*WHAT YOU WILL DO*
Would you please copy each line below that includes the string "hspace"?

* * * * * * * * *

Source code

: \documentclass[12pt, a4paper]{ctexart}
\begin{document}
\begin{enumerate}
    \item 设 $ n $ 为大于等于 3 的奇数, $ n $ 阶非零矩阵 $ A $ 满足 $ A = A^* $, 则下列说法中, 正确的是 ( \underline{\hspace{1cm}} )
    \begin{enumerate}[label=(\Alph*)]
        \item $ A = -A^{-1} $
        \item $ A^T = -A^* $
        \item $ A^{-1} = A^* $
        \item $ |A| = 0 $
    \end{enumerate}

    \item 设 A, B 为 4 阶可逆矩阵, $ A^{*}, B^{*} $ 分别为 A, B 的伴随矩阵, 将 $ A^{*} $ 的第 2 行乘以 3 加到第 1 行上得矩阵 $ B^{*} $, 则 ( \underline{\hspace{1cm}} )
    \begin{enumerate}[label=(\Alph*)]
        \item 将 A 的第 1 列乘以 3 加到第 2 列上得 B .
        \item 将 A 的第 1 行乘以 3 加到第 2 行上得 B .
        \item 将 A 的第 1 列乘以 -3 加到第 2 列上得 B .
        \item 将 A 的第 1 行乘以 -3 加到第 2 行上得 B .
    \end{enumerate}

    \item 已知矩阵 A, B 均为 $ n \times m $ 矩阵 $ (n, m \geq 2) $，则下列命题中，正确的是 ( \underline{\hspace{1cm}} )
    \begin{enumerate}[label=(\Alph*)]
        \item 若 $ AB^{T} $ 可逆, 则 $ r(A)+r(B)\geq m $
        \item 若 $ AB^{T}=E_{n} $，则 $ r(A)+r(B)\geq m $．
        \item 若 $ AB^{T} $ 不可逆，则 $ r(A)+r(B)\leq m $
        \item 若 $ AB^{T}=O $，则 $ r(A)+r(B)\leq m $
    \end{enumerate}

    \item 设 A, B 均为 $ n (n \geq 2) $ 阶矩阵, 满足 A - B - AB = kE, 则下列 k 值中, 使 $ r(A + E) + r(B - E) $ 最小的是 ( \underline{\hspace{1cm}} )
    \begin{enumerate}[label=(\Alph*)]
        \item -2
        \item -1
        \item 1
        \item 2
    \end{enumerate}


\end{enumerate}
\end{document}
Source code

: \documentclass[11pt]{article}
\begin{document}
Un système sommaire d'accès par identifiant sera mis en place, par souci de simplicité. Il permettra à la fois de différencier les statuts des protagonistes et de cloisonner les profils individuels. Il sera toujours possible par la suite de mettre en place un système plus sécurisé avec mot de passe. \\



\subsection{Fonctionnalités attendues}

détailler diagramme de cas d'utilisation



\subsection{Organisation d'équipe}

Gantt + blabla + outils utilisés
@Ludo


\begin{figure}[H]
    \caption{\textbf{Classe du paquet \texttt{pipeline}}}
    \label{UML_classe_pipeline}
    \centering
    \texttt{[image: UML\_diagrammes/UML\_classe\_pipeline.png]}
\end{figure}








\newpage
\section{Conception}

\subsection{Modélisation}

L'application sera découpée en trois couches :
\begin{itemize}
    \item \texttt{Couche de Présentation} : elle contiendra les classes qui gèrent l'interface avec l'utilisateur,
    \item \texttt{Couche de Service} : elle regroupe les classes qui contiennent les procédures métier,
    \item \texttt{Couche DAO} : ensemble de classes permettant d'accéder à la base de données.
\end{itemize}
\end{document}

* * * * * * * * *

*RESPONSE TO THIS TASK*
    \item 设 $ n $ 为大于等于 3 的奇数, $ n $ 阶非零矩阵 $ A $ 满足 $ A = A^* $, 则下列说法中, 正确的是 ( \underline{\hspace{1cm}} )
    \item 设 A, B 为 4 阶可逆矩阵, $ A^{*}, B^{*} $ 分别为 A, B 的伴随矩阵, 将 $ A^{*} $ 的第 2 行乘以 3 加到第 1 行上得矩阵 $ B^{*} $, 则 ( \underline{\hspace{1cm}} )
    \item 已知矩阵 A, B 均为 $ n \times m $ 矩阵 $ (n, m \geq 2) $，则下列命题中，正确的是 ( \underline{\hspace{1cm}} )
    \item 设 A, B 均为 $ n (n \geq 2) $ 阶矩阵, 满足 A - B - AB = kE, 则下列 k 值中, 使 $ r(A + E) + r(B - E) $ 最小的是 ( \underline{\hspace{1cm}} )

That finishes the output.